Originaly our low bandwith relationship with data was affected by two characteristics. Firstly, our tendency to over-interpret driven by our need to extract as much knowledge from our low bandwidth information channel as possible. Secondly, by our improved understanding of the domain of mathematical statistics and how our cognitive biases can mislead us.

With this new set up there is a potential for assimilating far more information via the computer, but the computer can present this to us in various ways. If it’s motives are not aligned with ours then it can misrepresent the information. This needn’t be nefarious it can be simply as a result of the computer pursuing a different objective from us.

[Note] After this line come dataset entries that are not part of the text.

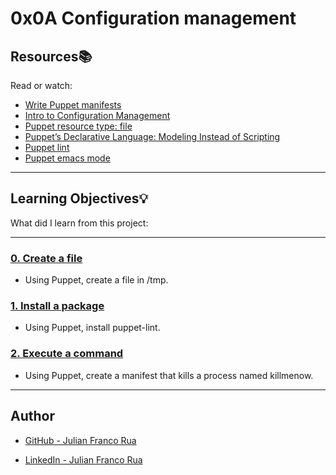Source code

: # 0x0A Configuration management

## Resources:books:
Read or watch:
* [Write Puppet manifests](https://www.oreilly.com/library/view/learning-puppet-4/9781491907993/ch04.html)
* [Intro to Configuration Management](https://intranet.hbtn.io/rltoken/r-NmkYO8bxIKp2qEx2ZjKQ)
* [Puppet resource type: file](https://intranet.hbtn.io/rltoken/fuhnsI9_1_F4GrHwGT3GxA)
* [Puppet’s Declarative Language: Modeling Instead of Scripting](https://intranet.hbtn.io/rltoken/Fqmb5rnChQgYAypvKoTxAQ)
* [Puppet lint](https://intranet.hbtn.io/rltoken/oezu0m_hJ8nEVA6a9o17Tw)
* [Puppet emacs mode](https://intranet.hbtn.io/rltoken/N70cVw8mG3707He-OxjP1w)

---
## Learning Objectives:bulb:
What did I learn from this project:

---

### [0. Create a file](./0-create_a_file.pp)
* Using Puppet, create a file in /tmp.


### [1. Install a package](./1-install_a_package.pp)
* Using Puppet, install puppet-lint.


### [2. Execute a command](./2-execute_a_command.pp)
* Using Puppet, create a manifest that kills a process named killmenow.

---

## Author

* [GitHub - Julian Franco Rua](https://github.com/julianfrancor)

* [LinkedIn - Julian Franco Rua](https://www.linkedin.com/in/julianfrancor/)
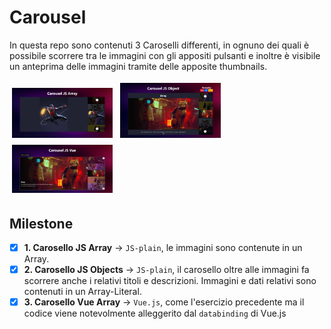 # Carousel

In questa repo sono contenuti 3 Caroselli differenti, in ognuno dei quali è possibile scorrere tra le immagini con gli appositi pulsanti e inoltre è visibile un anteprima delle immagini tramite delle apposite thumbnails.

<div>
  <img src="./1-carousel-js-array/assets/img/screencapture.png" width="32%" style="margin: 4px;"/>
  <img src="./2-carousel-js-objects/assets/img/screencapture.png" width="32%" style="margin: 4px;"/> 
  <img src="./3-carousel-vue/assets/img/screencapture.png" width="32%" style="margin: 4px;"/>
</div>
 
## Milestone
- [x] **1. Carosello JS Array** &rarr; `JS-plain`, le immagini sono contenute in un Array.
- [x] **2. Carosello JS Objects** &rarr; `JS-plain`, il carosello oltre alle immagini fa scorrere anche i relativi titoli e descrizioni. Immagini e dati relativi sono contenuti in un Array-Literal.
- [x] **3. Carosello Vue Array** &rarr; `Vue.js`, come l'esercizio precedente ma il codice viene notevolmente alleggerito dal `databinding` di Vue.js
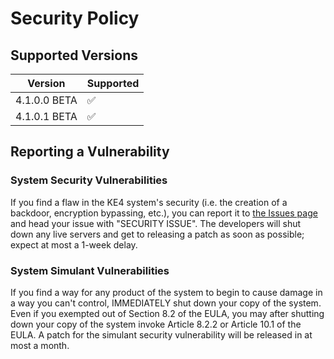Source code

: # Security Policy

## Supported Versions

| Version      | Supported          |
| ------------ | ------------------ |
| 4.1.0.0 BETA | :white_check_mark: |
| 4.1.0.1 BETA | :white_check_mark: |

## Reporting a Vulnerability

### System Security Vulnerabilities  
If you find a flaw in the KE4 system's security (i.e. the creation of a backdoor, encryption bypassing, etc.), you can report it to [the Issues page](https://github.com/cs-AI-dev/Keeneyed-4/issues) and head your issue with "SECURITY ISSUE". The developers will shut down any live servers and get to releasing a patch as soon as possible; expect at most a 1-week delay.

### System Simulant Vulnerabilities
If you find a way for any product of the system to begin to cause damage in a way you can't control, IMMEDIATELY shut down your copy of the system. Even if you exempted out of Section 8.2 of the EULA, you may after shutting down your copy of the system invoke Article 8.2.2 or Article 10.1 of the EULA. A patch for the simulant security vulnerability will be released in at most a month.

For example, if the computer is aiming to maximize our interaction time that may be a different objective from ours which may be to summarize information in a representative manner in the shortest possible length of time.

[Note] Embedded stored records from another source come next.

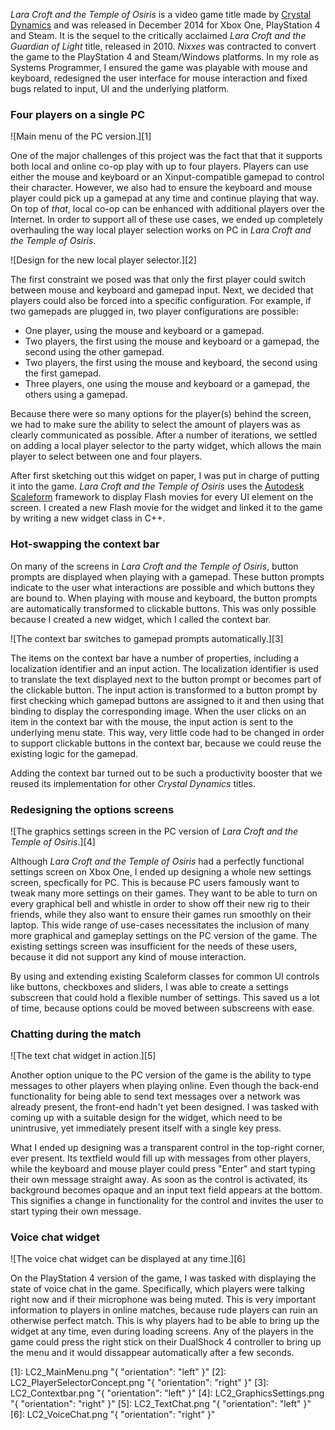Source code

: _Lara Croft and the Temple of Osiris_ is a video game title made by [Crystal Dynamics](http://www.crystaldynamics.com) and was released in December 2014 for Xbox One, PlayStation 4 and Steam. It is the sequel to the critically acclaimed _Lara Croft and the Guardian of Light_ title, released in 2010. _Nixxes_ was contracted to convert the game to the PlayStation 4 and Steam/Windows platforms. In my role as Systems Programmer, I ensured the game was playable with mouse and keyboard, redesigned the user interface for mouse interaction and fixed bugs related to input, UI and the underlying platform.

### Four players on a single PC ###

![Main menu of the PC version.][1]

One of the major challenges of this project was the fact that that it supports both local and online co-op play with up to four players. Players can use either the mouse and keyboard or an Xinput-compatible gamepad to control their character. However, we also had to ensure the keyboard and mouse player could pick up a gamepad at any time and continue playing that way. On top of _that_, local co-op can be enhanced with additional players over the Internet. In order to support all of these use cases, we ended up completely overhauling the way local player selection works on PC in _Lara Croft and the Temple of Osiris_.

![Design for the new local player selector.][2]

The first constraint we posed was that only the first player could switch between mouse and keyboard and gamepad input. Next, we decided that players could also be forced into a specific configuration. For example, if two gamepads are plugged in, two player configurations are possible:

* One player, using the mouse and keyboard or a gamepad.
* Two players, the first using the mouse and keyboard or a gamepad, the second using the other gamepad.
* Two players, the first using the mouse and keyboard, the second using the first gamepad.
* Three players, one using the mouse and keyboard or a gamepad, the others using a gamepad.

Because there were so many options for the player(s) behind the screen, we had to make sure the ability to select the amount of players was as clearly communicated as possible. After a number of iterations, we settled on adding a local player selector to the party widget, which allows the main player to select between one and four players.

After first sketching out this widget on paper, I was put in charge of putting it into the game. _Lara Croft and the Temple of Osiris_ uses the [Autodesk Scaleform](../projects-by-technology.html#scaleform) framework to display Flash movies for every UI element on the screen. I created a new Flash movie for the widget and linked it to the game by writing a new widget class in C++.

### Hot-swapping the context bar ###

On many of the screens in _Lara Croft and the Temple of Osiris_, button prompts are displayed when playing with a gamepad. These button prompts indicate to the user what interactions are possible and which buttons they are bound to. When playing with mouse and keyboard, the button prompts are automatically transformed to clickable buttons. This was only possible because I created a new widget, which I called the context bar.

![The context bar switches to gamepad prompts automatically.][3]

The items on the context bar have a number of properties, including a localization identifier and an input action. The localization identifier is used to translate the text displayed next to the button prompt or becomes part of the clickable button. The input action is transformed to a button prompt by first checking which gamepad buttons are assigned to it and then using that binding to display the corresponding image. When the user clicks on an item in the context bar with the mouse, the input action is sent to the underlying menu state. This way, very little code had to be changed in order to support clickable buttons in the context bar, because we could reuse the existing logic for the gamepad.

Adding the context bar turned out to be such a productivity booster that we reused its implementation for other _Crystal Dynamics_ titles.

### Redesigning the options screens ###

![The graphics settings screen in the PC version of _Lara Croft and the Temple of Osiris_.][4]

Although _Lara Croft and the Temple of Osiris_ had a perfectly functional settings screen on Xbox One, I ended up designing a whole new settings screen, specfically for PC. This is because PC users famously want to tweak many more settings on their games. They want to be able to turn on every graphical bell and whistle in order to show off their new rig to their friends, while they also want to ensure their games run smoothly on their laptop. This wide range of use-cases necessitates the inclusion of many more graphical and gameplay settings on the PC version of the game. The existing settings screen was insufficient for the needs of these users, because it did not support any kind of mouse interaction.

By using and extending existing Scaleform classes for common UI controls like buttons, checkboxes and sliders, I was able to create a settings subscreen that could hold a flexible number of settings. This saved us a lot of time, because options could be moved between subscreens with ease.

### Chatting during the match ###

![The text chat widget in action.][5]

Another option unique to the PC version of the game is the ability to type messages to other players when playing online. Even though the back-end functionality for being able to send text messages over a network was already present, the front-end hadn't yet been designed. I was tasked with coming up with a suitable design for the widget, which need to be unintrusive, yet immediately present itself with a single key press.

What I ended up designing was a transparent control in the top-right corner, ever present. Its textfield would fill up with messages from other players, while the keyboard and mouse player could press "Enter" and start typing their own message straight away. As soon as the control is activated, its background becomes opaque and an input text field appears at the bottom. This signifies a change in functionality for the control and invites the user to start typing their own message.

### Voice chat widget ###

![The voice chat widget can be displayed at any time.][6]

On the PlayStation 4 version of the game, I was tasked with displaying the state of voice chat in the game. Specifically, which players were talking right now and if their microphone was being muted. This is very important information to players in online matches, because rude players can ruin an otherwise perfect match. This is why players had to be able to bring up the widget at any time, even during loading screens. Any of the players in the game could press the right stick on their DualShock 4 controller to bring up the menu and it would dissappear automatically after a few seconds.

[1]: LC2_MainMenu.png "{ "orientation": "left" }"
[2]: LC2_PlayerSelectorConcept.png "{ "orientation": "right" }"
[3]: LC2_Contextbar.png "{ "orientation": "left" }"
[4]: LC2_GraphicsSettings.png "{ "orientation": "right" }"
[5]: LC2_TextChat.png "{ "orientation": "left" }"
[6]: LC2_VoiceChat.png "{ "orientation": "right" }"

For example, for me, it was a common experience to pick up my telephone with the intention of checking when my next appointment was, but to soon find myself distracted by another application on the phone, and end up reading something on the internet. By the time I’d finished reading, I would often have forgotten the reason I picked up my phone in the first place.

There are great benefits to be had from the huge amount of information we can unlock from this evolved relationship between us and data. In biology, large scale data sharing has been driven by a revolution in genomic, transcriptomic and epigenomic measurement. The improved inferences that can be drawn through summarizing data by computer have fundamentally changed the nature of biological science, now this phenomenon is also infuencing us in our daily lives as data measured by happenstance is increasingly used to characterize us.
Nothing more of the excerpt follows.